Work order
Reproduce each line of the following material exactly, omitting the images.

-------

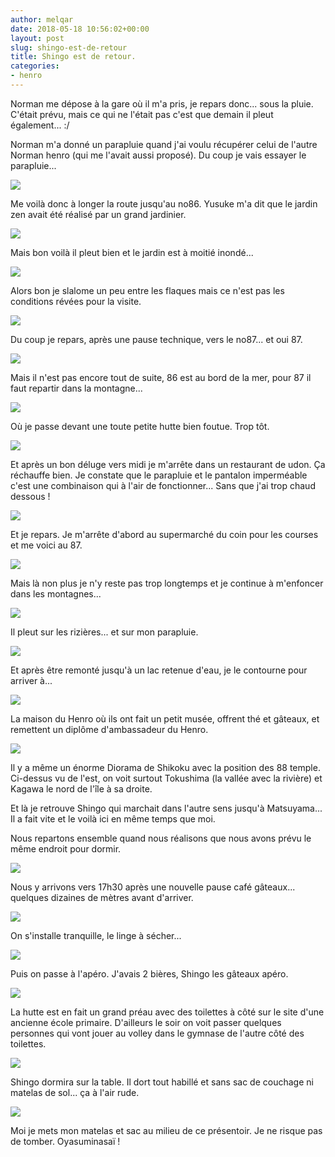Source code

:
 ```yaml
---
author: melqar
date: 2018-05-18 10:56:02+00:00
layout: post
slug: shingo-est-de-retour
title: Shingo est de retour.
categories:
- henro
---
```


Norman me dépose à la gare où il m'a pris, je repars donc... sous la pluie. C'était prévu, mais ce qui ne l'était pas c'est que demain il pleut également... :/

Norman m'a donné un parapluie quand j'ai voulu récupérer celui de l'autre Norman henro (qui me l'avait aussi proposé). Du coup je vais essayer le parapluie...

![](/storage/emulated/0/DCIM/Camera/IMG_20180507_092752.jpg)


Me voilà donc à longer la route jusqu'au no86. Yusuke m'a dit que le jardin zen avait été réalisé par un grand jardinier.

![](/storage/emulated/0/DCIM/Camera/IMG_20180507_095613.jpg)

Mais bon voilà il pleut bien et le jardin est à moitié inondé...

![](/storage/emulated/0/DCIM/Camera/IMG_20180507_102505.jpg)

Alors bon je slalome un peu entre les flaques mais ce n'est pas les conditions révées pour la visite.

![](/storage/emulated/0/DCIM/Camera/IMG_20180507_102726.jpg)

Du coup je repars, après une pause technique, vers le no87... et oui 87.

![](/storage/emulated/0/DCIM/Camera/IMG_20180507_111304.jpg)

Mais il n'est pas encore tout de suite, 86 est au bord de la mer, pour 87 il faut repartir dans la montagne...

![](/storage/emulated/0/DCIM/Camera/IMG_20180507_113205.jpg)

Où je passe devant une toute petite hutte bien foutue. Trop tôt.

![](/storage/emulated/0/DCIM/Camera/IMG_20180507_121542.jpg)

Et après un bon déluge vers midi je m'arrête dans un restaurant de udon. Ça réchauffe bien. Je constate que le parapluie et le pantalon imperméable c'est une combinaison qui à l'air de fonctionner... Sans que j'ai trop chaud dessous !

![](/storage/emulated/0/DCIM/Camera/IMG_20180507_132153.jpg)

Et je repars. Je m'arrête d'abord au supermarché du coin pour les courses et me voici au 87.

![](/storage/emulated/0/DCIM/Camera/IMG_20180507_132332.jpg)

Mais là non plus je n'y reste pas trop longtemps et je continue à m'enfoncer dans les montagnes...

![](/storage/emulated/0/DCIM/Camera/IMG_20180507_135507.jpg)

Il pleut sur les rizières... et sur mon parapluie.

![](/storage/emulated/0/DCIM/Camera/IMG_20180507_142618.jpg)

Et après être remonté jusqu'à un lac retenue d'eau, je le contourne pour arriver à...

![](/storage/emulated/0/DCIM/Camera/IMG_20180507_145258.jpg)

La maison du Henro où ils ont fait un petit musée, offrent thé et gâteaux, et remettent un diplôme d'ambassadeur du Henro.

![](/storage/emulated/0/DCIM/Camera/IMG_20180507_151458.jpg)

Il y a même un énorme Diorama de Shikoku avec la position des 88 temple. Ci-dessus vu de l'est, on voit surtout Tokushima (la vallée avec la rivière) et Kagawa le nord de l'île à sa droite.

Et là je retrouve Shingo qui marchait dans l'autre sens jusqu'à Matsuyama... Il a fait vite et le voilà ici en même temps que moi.

Nous repartons ensemble quand nous réalisons que nous avons prévu le même endroit pour dormir.

![](/storage/emulated/0/DCIM/Camera/IMG_20180507_165716.jpg)

Nous y arrivons vers 17h30 après une nouvelle pause café gâteaux... quelques dizaines de mètres avant d'arriver.

![](/storage/emulated/0/DCIM/Camera/IMG_20180508_053632.jpg)

On s'installe tranquille, le linge à sécher...

![](/storage/emulated/0/DCIM/Camera/IMG_20180507_180225.jpg)

Puis on passe à l'apéro. J'avais 2 bières, Shingo les gâteaux apéro.

![](/storage/emulated/0/DCIM/Camera/IMG_20180507_194716.jpg)

La hutte est en fait un grand préau avec des toilettes à côté sur le site d'une ancienne école primaire. D'ailleurs le soir on voit passer quelques personnes qui vont jouer au volley dans le gymnase de l'autre côté des toilettes.

![](/storage/emulated/0/DCIM/Camera/IMG_20180508_053627.jpg)

Shingo dormira sur la table. Il dort tout habillé et sans sac de couchage ni matelas de sol... ça à l'air rude.

![](/storage/emulated/0/DCIM/Camera/IMG_20180508_053609.jpg)

Moi je mets mon matelas et sac au milieu de ce présentoir. Je ne risque pas de tomber. Oyasuminasaï !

-------

Written solution
Source code

:
 ```yaml
---
author: melqar
date: 2018-05-18 10:56:02+00:00
layout: post
slug: shingo-est-de-retour
title: Shingo est de retour.
categories:
- henro
---
```


Norman me dépose à la gare où il m'a pris, je repars donc... sous la pluie. C'était prévu, mais ce qui ne l'était pas c'est que demain il pleut également... :/

Norman m'a donné un parapluie quand j'ai voulu récupérer celui de l'autre Norman henro (qui me l'avait aussi proposé). Du coup je vais essayer le parapluie...

![](/storage/emulated/0/DCIM/Camera/IMG_20180507_092752.jpg)


Me voilà donc à longer la route jusqu'au no86. Yusuke m'a dit que le jardin zen avait été réalisé par un grand jardinier.

![](/storage/emulated/0/DCIM/Camera/IMG_20180507_095613.jpg)

Mais bon voilà il pleut bien et le jardin est à moitié inondé...

![](/storage/emulated/0/DCIM/Camera/IMG_20180507_102505.jpg)

Alors bon je slalome un peu entre les flaques mais ce n'est pas les conditions révées pour la visite.

![](/storage/emulated/0/DCIM/Camera/IMG_20180507_102726.jpg)

Du coup je repars, après une pause technique, vers le no87... et oui 87.

![](/storage/emulated/0/DCIM/Camera/IMG_20180507_111304.jpg)

Mais il n'est pas encore tout de suite, 86 est au bord de la mer, pour 87 il faut repartir dans la montagne...

![](/storage/emulated/0/DCIM/Camera/IMG_20180507_113205.jpg)

Où je passe devant une toute petite hutte bien foutue. Trop tôt.

![](/storage/emulated/0/DCIM/Camera/IMG_20180507_121542.jpg)

Et après un bon déluge vers midi je m'arrête dans un restaurant de udon. Ça réchauffe bien. Je constate que le parapluie et le pantalon imperméable c'est une combinaison qui à l'air de fonctionner... Sans que j'ai trop chaud dessous !

![](/storage/emulated/0/DCIM/Camera/IMG_20180507_132153.jpg)

Et je repars. Je m'arrête d'abord au supermarché du coin pour les courses et me voici au 87.

![](/storage/emulated/0/DCIM/Camera/IMG_20180507_132332.jpg)

Mais là non plus je n'y reste pas trop longtemps et je continue à m'enfoncer dans les montagnes...

![](/storage/emulated/0/DCIM/Camera/IMG_20180507_135507.jpg)

Il pleut sur les rizières... et sur mon parapluie.

![](/storage/emulated/0/DCIM/Camera/IMG_20180507_142618.jpg)

Et après être remonté jusqu'à un lac retenue d'eau, je le contourne pour arriver à...

![](/storage/emulated/0/DCIM/Camera/IMG_20180507_145258.jpg)

La maison du Henro où ils ont fait un petit musée, offrent thé et gâteaux, et remettent un diplôme d'ambassadeur du Henro.

![](/storage/emulated/0/DCIM/Camera/IMG_20180507_151458.jpg)

Il y a même un énorme Diorama de Shikoku avec la position des 88 temple. Ci-dessus vu de l'est, on voit surtout Tokushima (la vallée avec la rivière) et Kagawa le nord de l'île à sa droite.

Et là je retrouve Shingo qui marchait dans l'autre sens jusqu'à Matsuyama... Il a fait vite et le voilà ici en même temps que moi.

Nous repartons ensemble quand nous réalisons que nous avons prévu le même endroit pour dormir.

![](/storage/emulated/0/DCIM/Camera/IMG_20180507_165716.jpg)

Nous y arrivons vers 17h30 après une nouvelle pause café gâteaux... quelques dizaines de mètres avant d'arriver.

![](/storage/emulated/0/DCIM/Camera/IMG_20180508_053632.jpg)

On s'installe tranquille, le linge à sécher...

![](/storage/emulated/0/DCIM/Camera/IMG_20180507_180225.jpg)

Puis on passe à l'apéro. J'avais 2 bières, Shingo les gâteaux apéro.

![](/storage/emulated/0/DCIM/Camera/IMG_20180507_194716.jpg)

La hutte est en fait un grand préau avec des toilettes à côté sur le site d'une ancienne école primaire. D'ailleurs le soir on voit passer quelques personnes qui vont jouer au volley dans le gymnase de l'autre côté des toilettes.

![](/storage/emulated/0/DCIM/Camera/IMG_20180508_053627.jpg)

Shingo dormira sur la table. Il dort tout habillé et sans sac de couchage ni matelas de sol... ça à l'air rude.

![](/storage/emulated/0/DCIM/Camera/IMG_20180508_053609.jpg)

Moi je mets mon matelas et sac au milieu de ce présentoir. Je ne risque pas de tomber. Oyasuminasaï !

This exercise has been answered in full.